Task item –
An exact copy is required of the lines from the one with "Built using asyncio" through the last line of the material below, and of nothing else.

Records for this task –
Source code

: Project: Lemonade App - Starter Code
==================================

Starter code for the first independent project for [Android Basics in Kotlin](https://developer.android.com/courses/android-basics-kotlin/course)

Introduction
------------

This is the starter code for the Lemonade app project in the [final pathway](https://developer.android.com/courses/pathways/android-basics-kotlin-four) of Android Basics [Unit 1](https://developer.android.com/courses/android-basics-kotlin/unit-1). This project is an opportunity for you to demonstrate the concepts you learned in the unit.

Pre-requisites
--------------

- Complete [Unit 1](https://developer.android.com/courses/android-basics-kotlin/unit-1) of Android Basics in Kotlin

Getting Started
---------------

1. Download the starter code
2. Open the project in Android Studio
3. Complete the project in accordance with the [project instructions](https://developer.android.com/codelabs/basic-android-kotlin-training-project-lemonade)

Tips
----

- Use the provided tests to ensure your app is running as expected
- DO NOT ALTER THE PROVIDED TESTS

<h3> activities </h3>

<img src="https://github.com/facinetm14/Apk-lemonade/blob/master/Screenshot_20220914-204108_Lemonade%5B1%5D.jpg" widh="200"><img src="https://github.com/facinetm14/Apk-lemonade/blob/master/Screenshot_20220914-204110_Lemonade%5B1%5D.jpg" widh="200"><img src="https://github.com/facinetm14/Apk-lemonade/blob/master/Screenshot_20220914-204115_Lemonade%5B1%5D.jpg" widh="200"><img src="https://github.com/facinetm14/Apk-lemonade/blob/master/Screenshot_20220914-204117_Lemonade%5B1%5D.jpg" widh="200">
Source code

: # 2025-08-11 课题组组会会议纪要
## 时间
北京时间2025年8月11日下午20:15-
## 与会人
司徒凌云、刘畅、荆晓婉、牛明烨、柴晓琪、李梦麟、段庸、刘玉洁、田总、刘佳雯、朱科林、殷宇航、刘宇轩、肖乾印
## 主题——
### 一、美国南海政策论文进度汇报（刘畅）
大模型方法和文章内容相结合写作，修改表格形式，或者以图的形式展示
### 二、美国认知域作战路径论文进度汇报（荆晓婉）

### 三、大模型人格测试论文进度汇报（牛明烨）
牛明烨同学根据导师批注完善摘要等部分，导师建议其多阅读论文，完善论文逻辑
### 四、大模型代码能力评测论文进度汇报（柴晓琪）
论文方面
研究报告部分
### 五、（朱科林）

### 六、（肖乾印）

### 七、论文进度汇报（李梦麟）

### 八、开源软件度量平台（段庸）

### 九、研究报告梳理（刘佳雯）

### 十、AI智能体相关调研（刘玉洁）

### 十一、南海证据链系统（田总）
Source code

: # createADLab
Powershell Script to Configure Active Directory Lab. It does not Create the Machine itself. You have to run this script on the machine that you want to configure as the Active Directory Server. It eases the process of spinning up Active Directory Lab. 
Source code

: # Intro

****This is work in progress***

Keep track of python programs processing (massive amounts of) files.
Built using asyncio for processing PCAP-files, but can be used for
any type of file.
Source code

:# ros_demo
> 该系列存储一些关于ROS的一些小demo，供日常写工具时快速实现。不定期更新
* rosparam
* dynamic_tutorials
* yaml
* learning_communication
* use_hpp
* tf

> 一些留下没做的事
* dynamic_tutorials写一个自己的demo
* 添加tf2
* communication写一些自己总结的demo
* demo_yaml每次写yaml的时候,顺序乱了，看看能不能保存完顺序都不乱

Exercise result –
Built using asyncio for processing PCAP-files, but can be used for
any type of file.
Source code

:# ros_demo
> 该系列存储一些关于ROS的一些小demo，供日常写工具时快速实现。不定期更新
* rosparam
* dynamic_tutorials
* yaml
* learning_communication
* use_hpp
* tf

> 一些留下没做的事
* dynamic_tutorials写一个自己的demo
* 添加tf2
* communication写一些自己总结的demo
* demo_yaml每次写yaml的时候,顺序乱了，看看能不能保存完顺序都不乱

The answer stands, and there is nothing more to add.